*** Opening of Records provided ***
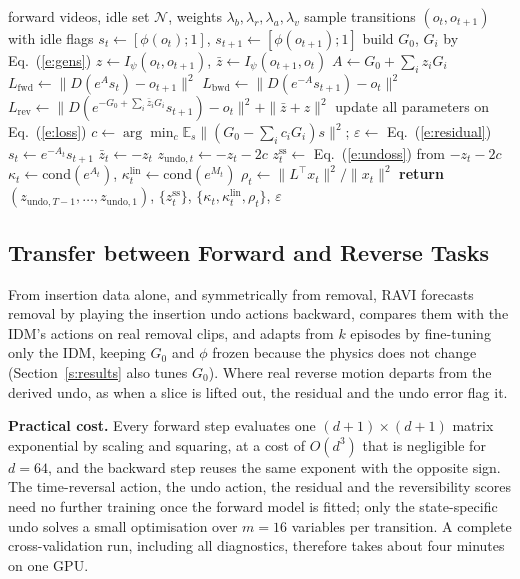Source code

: \documentclass{jcse}
\newcommand{\method}{RAVI}
\newcommand{\zb}{\bar{z}}
\newcommand{\cond}{\mathrm{cond}}
\newcommand{\zss}{z^{\mathrm{ss}}}
\newcommand{\klin}{\kappa^{\mathrm{lin}}}
\begin{document}
\begin{algorithm}[t]
\caption{{\method}: training and reverse quantities}\label{a:wao}
\begin{algorithmic}[1]
\Require forward videos, idle set $\mathcal{N}$, weights $\lambda_b,\lambda_r,\lambda_a,\lambda_v$
\Repeat
	\State sample transitions $(o_t,o_{t+1})$ with idle flags
	\State $s_t\gets[\phi(o_t);1]$, $s_{t+1}\gets[\phi(o_{t+1});1]$
	\State build $G_0$, $G_i$ by Eq.~(\ref{e:gens})
	\State $z\gets I_\psi(o_t,o_{t+1})$, $\zb\gets I_\psi(o_{t+1},o_t)$
	\State $A\gets G_0+\sum_iz_iG_i$
	\State $L_{\mathrm{fwd}}\gets\|D(e^{A}s_t)-o_{t+1}\|^2$
	\State $L_{\mathrm{bwd}}\gets\|D(e^{-A}s_{t+1})-o_t\|^2$
	\State $L_{\mathrm{rev}}\gets\|D(e^{-G_0+\sum_i\zb_iG_i}s_{t+1})-o_t\|^2+\|\zb+z\|^2$
	\State update all parameters on Eq.~(\ref{e:loss})
\State $c\gets\arg\min_c\mathbb{E}_s\|(G_0-\sum_ic_iG_i)s\|^2$; $\varepsilon\gets$ Eq.~(\ref{e:residual})
	\State $s_t\gets e^{-A_t}s_{t+1}$ 
	\State $\zb_t\gets-z_t$ 
	\State $z_{\mathrm{undo},t}\gets-z_t-2c$ 
	\State $\zss_t\gets$ Eq.~(\ref{e:undoss}) from $-z_t-2c$ 
	\State $\kappa_t\gets\cond(e^{A_t})$, $\klin_t\gets\cond(e^{M_t})$ 
	\State $\rho_t\gets\|L^\top x_t\|^2/\|x_t\|^2$ 
\EndFor
\State \textbf{return} $(z_{\mathrm{undo},T-1},\dots,z_{\mathrm{undo},1})$, $\{\zss_t\}$, $\{\kappa_t,\klin_t,\rho_t\}$, $\varepsilon$
\end{algorithmic}
\end{algorithm}

\subsection{Transfer between Forward and Reverse Tasks}
From insertion data alone, and symmetrically from removal, {\method} forecasts removal by playing the insertion undo actions backward, compares them with the IDM's actions on real removal clips, and adapts from $k$ episodes by fine-tuning only the IDM, keeping $G_0$ and $\phi$ frozen because the physics does not change (Section~\ref{s:results} also tunes $G_0$). Where real reverse motion departs from the derived undo, as when a slice is lifted out, the residual and the undo error flag it.

\textbf{Practical cost.} Every forward step evaluates one $(d+1)\times(d+1)$ matrix exponential by scaling and squaring, at a cost of $O(d^3)$ that is negligible for $d=64$, and the backward step reuses the same exponent with the opposite sign. The time-reversal action, the undo action, the residual and the reversibility scores need no further training once the forward model is fitted; only the state-specific undo solves a small optimisation over $m=16$ variables per transition. A complete cross-validation run, including all diagnostics, therefore takes about four minutes on one GPU.
\end{document}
*** Close of Records provided ***
Work item:
Before handing back the copy, remove the pictures; otherwise print the data exactly.

Worked solution:
Source code

: \documentclass{jcse}
\newcommand{\method}{RAVI}
\newcommand{\zb}{\bar{z}}
\newcommand{\cond}{\mathrm{cond}}
\newcommand{\zss}{z^{\mathrm{ss}}}
\newcommand{\klin}{\kappa^{\mathrm{lin}}}
\begin{document}
\begin{algorithm}[t]
\caption{{\method}: training and reverse quantities}\label{a:wao}
\begin{algorithmic}[1]
\Require forward videos, idle set $\mathcal{N}$, weights $\lambda_b,\lambda_r,\lambda_a,\lambda_v$
\Repeat
	\State sample transitions $(o_t,o_{t+1})$ with idle flags
	\State $s_t\gets[\phi(o_t);1]$, $s_{t+1}\gets[\phi(o_{t+1});1]$
	\State build $G_0$, $G_i$ by Eq.~(\ref{e:gens})
	\State $z\gets I_\psi(o_t,o_{t+1})$, $\zb\gets I_\psi(o_{t+1},o_t)$
	\State $A\gets G_0+\sum_iz_iG_i$
	\State $L_{\mathrm{fwd}}\gets\|D(e^{A}s_t)-o_{t+1}\|^2$
	\State $L_{\mathrm{bwd}}\gets\|D(e^{-A}s_{t+1})-o_t\|^2$
	\State $L_{\mathrm{rev}}\gets\|D(e^{-G_0+\sum_i\zb_iG_i}s_{t+1})-o_t\|^2+\|\zb+z\|^2$
	\State update all parameters on Eq.~(\ref{e:loss})
\State $c\gets\arg\min_c\mathbb{E}_s\|(G_0-\sum_ic_iG_i)s\|^2$; $\varepsilon\gets$ Eq.~(\ref{e:residual})
	\State $s_t\gets e^{-A_t}s_{t+1}$ 
	\State $\zb_t\gets-z_t$ 
	\State $z_{\mathrm{undo},t}\gets-z_t-2c$ 
	\State $\zss_t\gets$ Eq.~(\ref{e:undoss}) from $-z_t-2c$ 
	\State $\kappa_t\gets\cond(e^{A_t})$, $\klin_t\gets\cond(e^{M_t})$ 
	\State $\rho_t\gets\|L^\top x_t\|^2/\|x_t\|^2$ 
\EndFor
\State \textbf{return} $(z_{\mathrm{undo},T-1},\dots,z_{\mathrm{undo},1})$, $\{\zss_t\}$, $\{\kappa_t,\klin_t,\rho_t\}$, $\varepsilon$
\end{algorithmic}
\end{algorithm}

\subsection{Transfer between Forward and Reverse Tasks}
From insertion data alone, and symmetrically from removal, {\method} forecasts removal by playing the insertion undo actions backward, compares them with the IDM's actions on real removal clips, and adapts from $k$ episodes by fine-tuning only the IDM, keeping $G_0$ and $\phi$ frozen because the physics does not change (Section~\ref{s:results} also tunes $G_0$). Where real reverse motion departs from the derived undo, as when a slice is lifted out, the residual and the undo error flag it.

\textbf{Practical cost.} Every forward step evaluates one $(d+1)\times(d+1)$ matrix exponential by scaling and squaring, at a cost of $O(d^3)$ that is negligible for $d=64$, and the backward step reuses the same exponent with the opposite sign. The time-reversal action, the undo action, the residual and the reversibility scores need no further training once the forward model is fitted; only the state-specific undo solves a small optimisation over $m=16$ variables per transition. A complete cross-validation run, including all diagnostics, therefore takes about four minutes on one GPU.
\end{document}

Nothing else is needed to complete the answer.